Título: Re: Serie «Nuevos Reinos»
Publicado por: master ageof en 24 de Septiembre de 2009, 20:17
Wind_master

Grandes guiños tiene este relato, como los comentarios picantes de la sirvienta o lo de la carroza-colina, que me han arrancando alguna sonrisa. También ese refrán popular sobre vivir debajo de una gran montaña, hace que todo el relato se vea más humano.

Buen trabajo, Master.
Título: Re: Serie «Nuevos Reinos»
Publicado por: master ageof en 24 de Septiembre de 2009, 20:17
Khram Cuervo Errante 

Veo que los goganu van cogiendo cuerpo. Enhorabuena.
Título: Re: Serie «Nuevos Reinos»
Publicado por: master ageof en 24 de Septiembre de 2009, 20:17
   Zutaimut estaba sentado en una de las montaña-carrozas resguardado de la lluvia, apretujado junto a otros diez que habían tenido la misma idea que él. Otros habían corrido a otras carrozas, y sólo los seis humanos seguían bajo la lluvia, puesto que las damas de la nobleza habían insistido en que morirían si tenían que soportar el olor de los individuos de esa raza tan de cerca. Precisamente una de las cortesanas estaba quejándose en ese momento:
   -Sabía que se nos olvidaba algo. Un sastre. Llevamos ochocientas millas de viaje, y yo ya me he cansado de los diez vestidos que traje. Además, algunos ya no están en tan buenas condiciones como cuando partimos.
   -Eso es normal, mi señora -dijo Hakimutami con desparpajo-. Esto no es una excursión campestre. Además, de poco le iba a servir un sastre sin tejido que coser.
   -Le advierto que como no modere sus modales irá a hacer compañía a esos seis.
   -¿Quién me va a obligar?
   La dama hizo un aspaviento, que sin duda debió de ser muy educado, al dirigir su mirada a otro lugar.

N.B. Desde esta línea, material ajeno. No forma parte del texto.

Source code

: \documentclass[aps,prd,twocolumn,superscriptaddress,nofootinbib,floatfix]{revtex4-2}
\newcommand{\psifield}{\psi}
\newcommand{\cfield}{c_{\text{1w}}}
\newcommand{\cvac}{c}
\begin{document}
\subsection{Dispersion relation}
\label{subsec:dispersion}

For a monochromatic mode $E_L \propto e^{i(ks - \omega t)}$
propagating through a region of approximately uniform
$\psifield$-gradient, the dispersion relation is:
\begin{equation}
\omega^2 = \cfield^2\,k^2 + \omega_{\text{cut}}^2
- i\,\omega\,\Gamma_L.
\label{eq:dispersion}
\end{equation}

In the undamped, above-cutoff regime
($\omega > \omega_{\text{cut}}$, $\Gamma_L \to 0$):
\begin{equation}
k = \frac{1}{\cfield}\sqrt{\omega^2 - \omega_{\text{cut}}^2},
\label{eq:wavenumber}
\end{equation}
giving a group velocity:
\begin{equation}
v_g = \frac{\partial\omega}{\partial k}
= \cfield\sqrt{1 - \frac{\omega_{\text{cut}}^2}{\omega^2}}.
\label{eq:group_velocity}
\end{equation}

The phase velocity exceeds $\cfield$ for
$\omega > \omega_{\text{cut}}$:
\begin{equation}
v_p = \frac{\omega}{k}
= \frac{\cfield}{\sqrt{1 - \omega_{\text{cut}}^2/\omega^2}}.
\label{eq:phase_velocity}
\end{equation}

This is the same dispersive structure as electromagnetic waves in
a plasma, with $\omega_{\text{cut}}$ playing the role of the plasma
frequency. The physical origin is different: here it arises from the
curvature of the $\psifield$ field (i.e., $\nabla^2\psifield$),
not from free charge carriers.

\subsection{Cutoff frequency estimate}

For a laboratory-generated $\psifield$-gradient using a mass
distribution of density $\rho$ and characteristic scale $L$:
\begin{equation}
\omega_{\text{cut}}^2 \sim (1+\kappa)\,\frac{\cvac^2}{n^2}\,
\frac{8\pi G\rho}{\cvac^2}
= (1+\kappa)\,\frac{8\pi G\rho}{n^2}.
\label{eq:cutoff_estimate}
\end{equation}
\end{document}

Hakimutami suspiró:
   -Daría lo que fuera por algo de cerveza. Me pregunto cómo lo estará pasando Turumirut ahí fuera bajo la lluvia. Desde luego, esto es tener mala suerte.
   -Y que lo digas -dijo Zutaimut-. Esto es mucho peor que la meseta de la semana pasada. ¿Recuerdas? Llevamos sin entrar en una cueva, ¿cuánto tiempo?
   -¿Mil años? -suspiró Hakimutami.
   -No. Un mes, quizás. El centro de este continente no tiene suficientes cuevas. Habría que pedir a alguien que construyera unas cuantas.
   -¿Te acuerdas de hace tres semanas, cuando nos equivocamos de ruta? -dijo Hakimutami algo divertido-. Tardamos tres días en darnos cuenta.
   Algunos más se rieron. Era una forma de olvidar la lluvia. Zutaimut, en el mismo tono alegre, dijo:
   -De no ser por ese error, no tendríamos que cruzar este río.
   La risa se contagiaba, y muchos encontraron divertido el comentario hasta la carcajada. Zutaimut continuó:
   -Y no sabéis lo mejor -se tomó un tiempo para respirar entre carcajadas-. Fui yo quien se equivocó de ruta y le pasé malas instrucciones a la avanzadilla. No me había atrevido a decirlo en todo este tiempo.

   Riusaidat encontró las carrozas como se las había encontrado. Los urúa estaban bastante incómodos bajo la lluvia, aunque se dijo que en realidad él también debería estarlo, pues se había calado hasta las cejas. Tras los pasos de su urúa, a una distancia considerable, se oían otros pasos más silenciosos. Mientras avanzaba contó, además de las monturas, siete figuras empapadas refugiadas bajo la mala protección de un árbol. Este número le sorprendió. Le era fácil presuponer que seis de ellas eran los humanos que habían traído, o eso le indicaba la estatura de sus siluetas. Pero, ¿quién sería el séptimo?
   La séptima figura pareció verle puesto que saludó con fuerza, tras lo cuál se llevó las manos a la cara y estornudó. Al llegar junto a él, Riusaidat al fin le identificó:
   -Zutaimut -dijo-, ¿qué haces aquí fuera?
   -Nada, nada. Al parecer los miembros de mi carroza ya no me querían a su lado... no sé por qué. Bueno, ¿has encontrado el puente?
   -No, pero he encontrado algo mejor. Hay que avisar a todo el mundo -Luego, mirando a alguien que venía tras él a mucha distancia, dijo-. Acércate.
   Zutaimut atisbó una figura sombría acercándose por detrás del silencioso muchacho. Lo primero que alcanzó a ver fue un pelaje grisáceo envolviendo un animal con muchos dientes. Dio un paso atrás, asustado, dispuesto ya a llamar a Naubu, Saigu y Tutmat. Después miró hacia arriba y preguntó.
   -¿Es él?
   La figura le respondió:
   -Zutaimut. No tienes buen aspecto.
   La gente se había comenzado a asomar desde las carrozas. Pronto se oyeron algunas voces que preguntaban:
   -¿Quién va?
   Riusaidat respondió elevando la voz:
   -Decid a su Majestad que el anciano ha llegado.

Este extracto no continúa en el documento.